╭─ Given records
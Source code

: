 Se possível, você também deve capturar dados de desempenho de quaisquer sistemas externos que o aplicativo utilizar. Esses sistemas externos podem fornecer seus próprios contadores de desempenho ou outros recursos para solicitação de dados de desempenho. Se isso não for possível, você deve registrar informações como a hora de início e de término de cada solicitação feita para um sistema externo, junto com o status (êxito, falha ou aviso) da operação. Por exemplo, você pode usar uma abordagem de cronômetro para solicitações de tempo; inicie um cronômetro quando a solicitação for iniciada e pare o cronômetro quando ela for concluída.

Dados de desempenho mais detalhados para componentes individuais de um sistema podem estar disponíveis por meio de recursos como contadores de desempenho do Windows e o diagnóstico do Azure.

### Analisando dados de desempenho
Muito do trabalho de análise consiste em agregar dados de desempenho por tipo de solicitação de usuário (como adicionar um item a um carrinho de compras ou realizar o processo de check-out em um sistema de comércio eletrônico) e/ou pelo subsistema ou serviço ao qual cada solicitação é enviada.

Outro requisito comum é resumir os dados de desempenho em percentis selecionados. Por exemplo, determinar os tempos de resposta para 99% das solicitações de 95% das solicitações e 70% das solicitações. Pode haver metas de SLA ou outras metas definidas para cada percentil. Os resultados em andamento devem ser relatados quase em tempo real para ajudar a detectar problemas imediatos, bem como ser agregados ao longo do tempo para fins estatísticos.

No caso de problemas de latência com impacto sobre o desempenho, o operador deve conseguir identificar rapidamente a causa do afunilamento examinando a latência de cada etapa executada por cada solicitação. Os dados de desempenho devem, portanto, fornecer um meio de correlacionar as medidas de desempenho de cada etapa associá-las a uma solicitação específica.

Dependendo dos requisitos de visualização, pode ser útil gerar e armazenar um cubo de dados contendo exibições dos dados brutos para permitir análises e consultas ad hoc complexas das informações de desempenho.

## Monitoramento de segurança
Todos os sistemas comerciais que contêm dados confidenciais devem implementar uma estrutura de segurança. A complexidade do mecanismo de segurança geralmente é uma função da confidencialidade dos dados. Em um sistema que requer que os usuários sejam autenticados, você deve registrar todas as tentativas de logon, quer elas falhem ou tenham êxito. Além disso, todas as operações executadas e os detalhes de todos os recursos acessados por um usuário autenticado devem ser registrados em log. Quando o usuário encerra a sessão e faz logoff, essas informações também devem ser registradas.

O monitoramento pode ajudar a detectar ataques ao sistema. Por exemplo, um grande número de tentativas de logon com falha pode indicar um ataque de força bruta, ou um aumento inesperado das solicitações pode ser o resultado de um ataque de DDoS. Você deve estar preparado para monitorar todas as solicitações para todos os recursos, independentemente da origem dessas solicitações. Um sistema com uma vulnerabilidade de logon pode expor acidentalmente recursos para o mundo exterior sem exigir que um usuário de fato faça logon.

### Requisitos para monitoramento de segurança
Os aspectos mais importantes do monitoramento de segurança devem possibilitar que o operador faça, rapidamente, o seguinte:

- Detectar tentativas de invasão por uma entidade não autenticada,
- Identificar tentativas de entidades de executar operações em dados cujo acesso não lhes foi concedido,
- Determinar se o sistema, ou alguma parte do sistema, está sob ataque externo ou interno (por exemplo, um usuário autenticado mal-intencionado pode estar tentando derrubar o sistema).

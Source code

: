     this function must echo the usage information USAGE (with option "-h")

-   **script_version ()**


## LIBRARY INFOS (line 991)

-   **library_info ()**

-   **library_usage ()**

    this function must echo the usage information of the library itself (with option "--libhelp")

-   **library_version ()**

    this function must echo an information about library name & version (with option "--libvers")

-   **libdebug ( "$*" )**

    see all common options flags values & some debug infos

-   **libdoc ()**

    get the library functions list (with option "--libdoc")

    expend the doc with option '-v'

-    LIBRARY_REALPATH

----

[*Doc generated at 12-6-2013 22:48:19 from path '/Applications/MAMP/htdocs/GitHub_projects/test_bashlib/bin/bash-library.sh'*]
╰─
Transcribe, without alteration, the line that contains "expend the doc with option '-v'" together with all lines after it in the listing above.

Result of the task:
    expend the doc with option '-v'

-    LIBRARY_REALPATH

----

[*Doc generated at 12-6-2013 22:48:19 from path '/Applications/MAMP/htdocs/GitHub_projects/test_bashlib/bin/bash-library.sh'*]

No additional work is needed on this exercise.